Blimpyway / sdr-machine

Exploring SDR Ideas
5 stars 2 forks source link

Curious about your experiences with Triadic Memory #1

Closed jbmaxwell closed 8 months ago

jbmaxwell commented 8 months ago

Hello!

I found your HTM forum post from a link in Peter Overmann's TriadicMemory repo, which led me here. I was searching around for associative memory models when I found his work. Coincidentally, I actually delved into HTM at the start of my PhD way back in 2009, but had to abandon it when the initial implementation/approach failed to pan out (I quickly switched to a novel, n-gram-based cognitive approach).

I'm just curious to know how far you went with this and whether you applied it anywhere in particular. As I say, my immediate interest is in an associative memory that can be used to recall similar (auto-associative) items and contrasting, but related, (hetero-associative) items. I would be working with sequences of 32-dimensional (-1, 1) float vectors as inputs, where the sequence length would typically be in the range of 1024 or 2048, but could extend indefinitely. My current plan would be to use a sparsifying autoencoder, but it seems like you've created something similar to a "spatial pooler" from HTM, which would serve a similar function, correct?

Anyway, curious to hear your thoughts (and kind of excited to have HTM make an entrance again after all this time!).

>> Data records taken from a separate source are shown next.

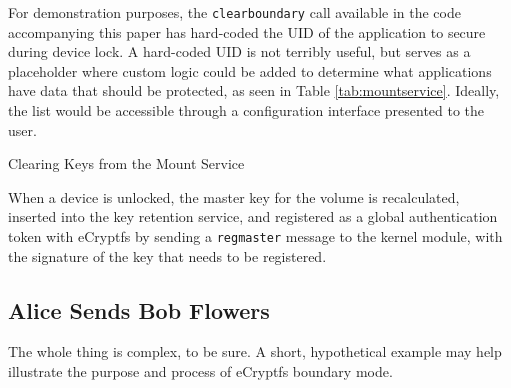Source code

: For demonstration purposes, the \texttt{clearboundary} call available in the code accompanying this paper has hard-coded the UID of
the application to secure during device lock. A hard-coded UID is not terribly useful, but serves as a placeholder where custom
logic could be added to determine what applications have data that should be protected, as seen in Table \ref{tab:mountservice}.
Ideally, the list would be accessible through a configuration interface presented to the user.

\begin{table}[!htb]

\caption{Clearing Keys from the Mount Service}
\label{tab:mountservice}
\end{table}

When a device is unlocked, the master key for the volume is recalculated, inserted into the key retention service, and registered
as a global authentication token with eCryptfs by sending a \texttt{regmaster} message to the kernel module, with the signature of
the key that needs to be registered. 

\subsection{Alice Sends Bob Flowers}
\label{sec:alicebob}
The whole thing is complex, to be sure. A short, hypothetical example may help illustrate the purpose and process of eCryptfs boundary mode.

Blimpyway commented 8 months ago

Hi, I'm not sure I follow what your end goal is. Like

Understanding what your 32 size vectors represent would be helpful too.

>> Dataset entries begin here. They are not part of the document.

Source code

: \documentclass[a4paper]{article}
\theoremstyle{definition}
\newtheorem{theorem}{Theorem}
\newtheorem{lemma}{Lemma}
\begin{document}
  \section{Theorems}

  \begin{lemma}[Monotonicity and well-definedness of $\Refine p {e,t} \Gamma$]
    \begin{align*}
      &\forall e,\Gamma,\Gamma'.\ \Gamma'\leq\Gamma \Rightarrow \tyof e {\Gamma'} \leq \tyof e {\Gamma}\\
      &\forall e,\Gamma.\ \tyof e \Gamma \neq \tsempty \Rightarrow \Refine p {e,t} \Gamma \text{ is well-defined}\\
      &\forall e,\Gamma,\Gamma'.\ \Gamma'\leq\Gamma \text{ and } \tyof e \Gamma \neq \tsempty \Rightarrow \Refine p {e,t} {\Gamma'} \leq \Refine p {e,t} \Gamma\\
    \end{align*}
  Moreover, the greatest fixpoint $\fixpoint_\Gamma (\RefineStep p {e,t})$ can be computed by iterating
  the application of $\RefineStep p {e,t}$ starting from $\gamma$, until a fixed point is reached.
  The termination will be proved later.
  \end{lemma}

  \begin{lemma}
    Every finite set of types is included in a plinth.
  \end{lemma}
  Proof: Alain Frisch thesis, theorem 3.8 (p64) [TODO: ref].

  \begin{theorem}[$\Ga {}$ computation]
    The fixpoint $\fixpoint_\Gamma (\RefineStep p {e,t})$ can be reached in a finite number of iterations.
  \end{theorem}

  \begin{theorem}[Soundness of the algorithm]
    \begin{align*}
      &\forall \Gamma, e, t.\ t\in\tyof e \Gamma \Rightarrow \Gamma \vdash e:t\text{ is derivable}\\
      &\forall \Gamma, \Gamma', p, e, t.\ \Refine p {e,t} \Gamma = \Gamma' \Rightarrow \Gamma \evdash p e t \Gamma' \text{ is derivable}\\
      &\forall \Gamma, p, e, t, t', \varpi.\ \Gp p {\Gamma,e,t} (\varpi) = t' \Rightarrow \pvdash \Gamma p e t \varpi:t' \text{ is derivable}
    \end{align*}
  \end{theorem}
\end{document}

Yes a (more or less) random projection in a higher dimension + thresholding (to get SDRs out) might be easier and good enough instead of a sparsifying autoencoder, It depends on your data set. e.g. you have too few data points to fully train an autoencoder.

jbmaxwell commented 8 months ago

Thanks for the reply.

Yes, my raw data is compressed audio, as a time-series in 32-dimensional columns. So it can be any width (length), but generally it will be > 512. And yes, I would be sparsifying into much more than 32 dimensions. I am basically doing prediction (but maybe not the normal sense). The real "hitch" is that individual 32-dimensional vectors don't represent meaningful information, so I will have to store some minimum number of columns... which I suppose just means that my sparsified inputs will be very large. Do you have a rough sense of how Triadic Memory works with large vectors? (For my current purposes I could probably further compress the data, but I'd rather avoid that if possible.)

But my main interest right now is just in finding a strong associative memory; partly in the normal sense of being content-addressable, but also more "cognitively", in the sense that both closely (auto-associative) and more distantly related (hetero-associative) memories can be recalled.

Blimpyway commented 8 months ago

There-s quite a things here. First thing raising question marks is the compressed word there. Usually compression of any type of data tends to obfuscate relevant structure from ML algorithms. Which might or not be the case without further details.

Then the associative memory - this tends to be overhyped concept but basically any vector indexing library of vector database can be used to implement an associative memory. A second question you want to clarify about associative memory is whether you want it implemented at real vector level (without conversion to SDRs) or as an SDR memory which means first convert the 32 scalar vectors to e.g. 500 or 1000 bit SDRs then use these representations for the associative memory storage.

So one question you want answered to begin with is whether you want to use "associative" storage & query at dense vector level or SDR-fy them before.

  1. Dense vector level - you have lots of mature 1.1. ANN (Approximate nearest neighbor) libraries or 1.2. a full vector database to.

  2. SDR format here are two experimental options I'm aware of. Both perform in memory (you need to perform your own save/load from permanent storage. 2.1. Diadic memory (a simpler variant of Triadic memory) which maps a vector pairs (X to Y). That's equivalent to heterogeneous memory you mentioned. It can be used as auto-associative memory if you simply map (X to X). An implementation is DiadicMemory class in sdrsdm.py file in this repository. Implementations in Peter's Triadic memory repository might be newer, but they are based on the same principle. 2.2 sdr_id_mem.py (SDR_MEM class) in this repository - it is more like an ANN cache. I will detail further down how it differs from both "usual" ANN indexing and DiadicMemory. These differences could be important depending on your use case.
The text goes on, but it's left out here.